Start of Dataset entries
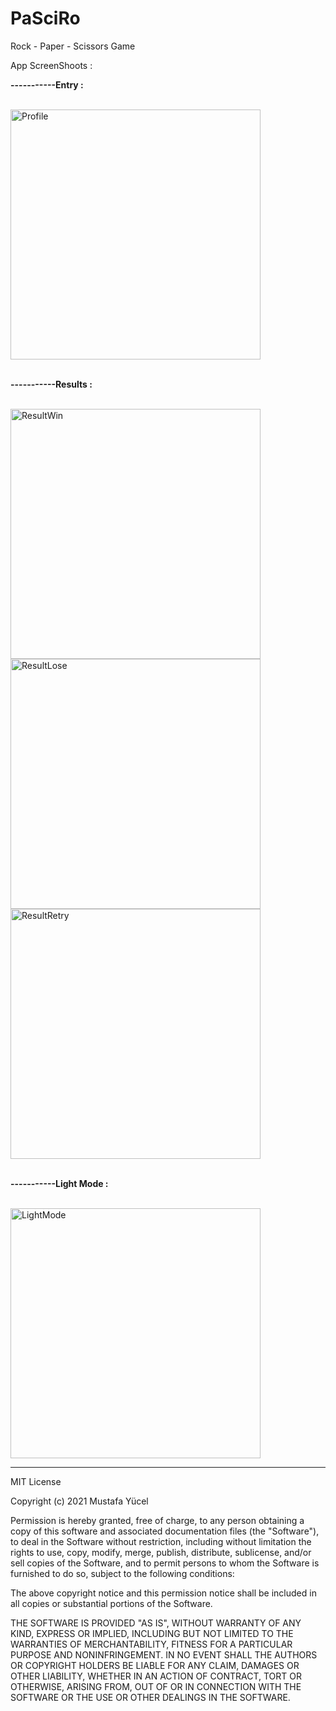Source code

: # PaSciRo
Rock - Paper -  Scissors Game


App ScreenShoots : 

<div>
  <p><b>-----------Entry :</b></p>
    <br>
  <img height = "400" src="https://user-images.githubusercontent.com/49123562/107424727-0ebf8700-6b2f-11eb-9268-a39efcd40f96.png" alt="Profile"</img> 
    <br>
    <br>

  <p><b>-----------Results :</b></p>
    <br>
  <img height = "400" src="https://user-images.githubusercontent.com/49123562/107424740-11ba7780-6b2f-11eb-98f9-685127158bf8.png" alt="ResultWin"</img>
  <img height = "400" src="https://user-images.githubusercontent.com/49123562/107424730-0ff0b400-6b2f-11eb-91e1-495e7b0dc0a4.png" alt="ResultLose"</img>
  <img height = "400" src="https://user-images.githubusercontent.com/49123562/107424733-10894a80-6b2f-11eb-9672-ed8f2ec462fd.png" alt="ResultRetry"</img>
   <br>
   <br>
  <p><b>-----------Light Mode :</b></p>
   <br>
  <img height = "400" src="https://user-images.githubusercontent.com/49123562/107424743-13843b00-6b2f-11eb-8edf-0e5e21b30a55.png" alt="LightMode"</img>

  ---

  MIT License

Copyright (c) 2021 Mustafa Yücel

Permission is hereby granted, free of charge, to any person obtaining a copy
of this software and associated documentation files (the "Software"), to deal
in the Software without restriction, including without limitation the rights
to use, copy, modify, merge, publish, distribute, sublicense, and/or sell
copies of the Software, and to permit persons to whom the Software is
furnished to do so, subject to the following conditions:

The above copyright notice and this permission notice shall be included in all
copies or substantial portions of the Software.

THE SOFTWARE IS PROVIDED "AS IS", WITHOUT WARRANTY OF ANY KIND, EXPRESS OR
IMPLIED, INCLUDING BUT NOT LIMITED TO THE WARRANTIES OF MERCHANTABILITY,
FITNESS FOR A PARTICULAR PURPOSE AND NONINFRINGEMENT. IN NO EVENT SHALL THE
AUTHORS OR COPYRIGHT HOLDERS BE LIABLE FOR ANY CLAIM, DAMAGES OR OTHER
LIABILITY, WHETHER IN AN ACTION OF CONTRACT, TORT OR OTHERWISE, ARISING FROM,
OUT OF OR IN CONNECTION WITH THE SOFTWARE OR THE USE OR OTHER DEALINGS IN THE
SOFTWARE.
</div>
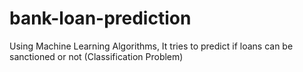 # bank-loan-prediction
Using Machine Learning Algorithms, It tries to predict if loans can be sanctioned or not (Classification Problem)
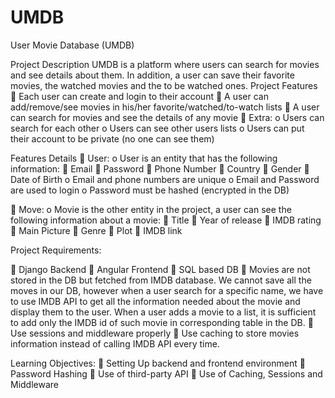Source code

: # UMDB


User Movie Database (UMDB)

Project Description
UMDB is a platform where users can search for movies and see details about them. In addition, a user
can save their favorite movies, the watched movies and the to be watched ones.
Project Features
 Each user can create and login to their account
 A user can add/remove/see movies in his/her favorite/watched/to-watch lists
 A user can search for movies and see the details of any movie
 Extra:
o Users can search for each other
o Users can see other users lists
o Users can put their account to be private (no one can see them)

Features Details
 User:
o User is an entity that has the following information:
 Email
 Password
 Phone Number
 Country
 Gender
 Date of Birth
o Email and phone numbers are unique
o Email and Password are used to login
o Password must be hashed (encrypted in the DB)

 Move:
o Movie is the other entity in the project, a user can see the following information about a
movie:
 Title
 Year of release
 IMDB rating
 Main Picture
 Genre
 Plot
 IMDB link

Project Requirements:

 Django Backend
 Angular Frontend
 SQL based DB
 Movies are not stored in the DB but fetched from IMDB database. We cannot save all the moves
in our DB, however when a user search for a specific name, we have to use IMDB API to get all
the information needed about the movie and display them to the user. When a user adds a
movie to a list, it is sufficient to add only the IMDB id of such movie in corresponding table in the
DB.
 Use sessions and middleware properly
 Use caching to store movies information instead of calling IMDB API every time.

Learning Objectives:
 Setting Up backend and frontend environment
 Password Hashing
 Use of third-party API
 Use of Caching, Sessions and Middleware
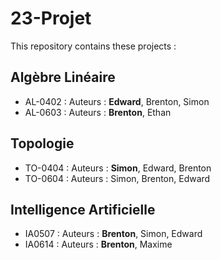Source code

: # 23-Projet

This repository contains these projects :

## Algèbre Linéaire
- AL-0402 : Auteurs : **Edward**, Brenton, Simon
- AL-0603 : Auteurs : **Brenton**, Ethan

## Topologie
- TO-0404 : Auteurs : **Simon**, Edward, Brenton
- TO-0604 : Auteurs : Simon, Brenton, Edward

## Intelligence Artificielle
- IA0507 : Auteurs : **Brenton**, Simon, Edward
- IA0614 : Auteurs : **Brenton**, Maxime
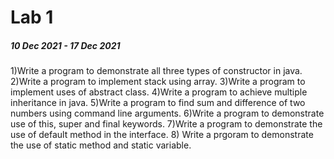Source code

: # Lab 1 

##### 10 Dec 2021 - 17 Dec 2021

1)Write a program to demonstrate all three types of constructor in java.
2)Write a program to implement stack using array.
3)Write a program to implement uses of abstract class.
4)Write a program to achieve multiple inheritance in java.
5)Write a program to find sum and difference of two numbers using command line arguments.
6)Write a program to demonstrate use of this, super and final keywords.
7)Write a program to demonstrate the use of default method in the interface.
8) Write a prgoram to demonstrate the use of static method and static variable.
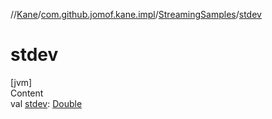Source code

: //[Kane](../../index.md)/[com.github.jomof.kane.impl](../index.md)/[StreamingSamples](index.md)/[stdev](stdev.md)



# stdev  
[jvm]  
Content  
val [stdev](stdev.md): [Double](https://kotlinlang.org/api/latest/jvm/stdlib/kotlin/-double/index.html)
End of Dataset entries
#### [Task goal]
What is needed is the exact run of lines from the start of the data through the line with "sublicense, and/or sell", both ends included, minus the pictures.

#### [Response box]
Source code

: # PaSciRo
Rock - Paper -  Scissors Game


App ScreenShoots : 

<div>
  <p><b>-----------Entry :</b></p>
    <br>
  <img height = "400" src="https://user-images.githubusercontent.com/49123562/107424727-0ebf8700-6b2f-11eb-9268-a39efcd40f96.png" alt="Profile"</img> 
    <br>
    <br>

  <p><b>-----------Results :</b></p>
    <br>
  <img height = "400" src="https://user-images.githubusercontent.com/49123562/107424740-11ba7780-6b2f-11eb-98f9-685127158bf8.png" alt="ResultWin"</img>
  <img height = "400" src="https://user-images.githubusercontent.com/49123562/107424730-0ff0b400-6b2f-11eb-91e1-495e7b0dc0a4.png" alt="ResultLose"</img>
  <img height = "400" src="https://user-images.githubusercontent.com/49123562/107424733-10894a80-6b2f-11eb-9672-ed8f2ec462fd.png" alt="ResultRetry"</img>
   <br>
   <br>
  <p><b>-----------Light Mode :</b></p>
   <br>
  <img height = "400" src="https://user-images.githubusercontent.com/49123562/107424743-13843b00-6b2f-11eb-8edf-0e5e21b30a55.png" alt="LightMode"</img>

  ---

  MIT License

Copyright (c) 2021 Mustafa Yücel

Permission is hereby granted, free of charge, to any person obtaining a copy
of this software and associated documentation files (the "Software"), to deal
in the Software without restriction, including without limitation the rights
to use, copy, modify, merge, publish, distribute, sublicense, and/or sell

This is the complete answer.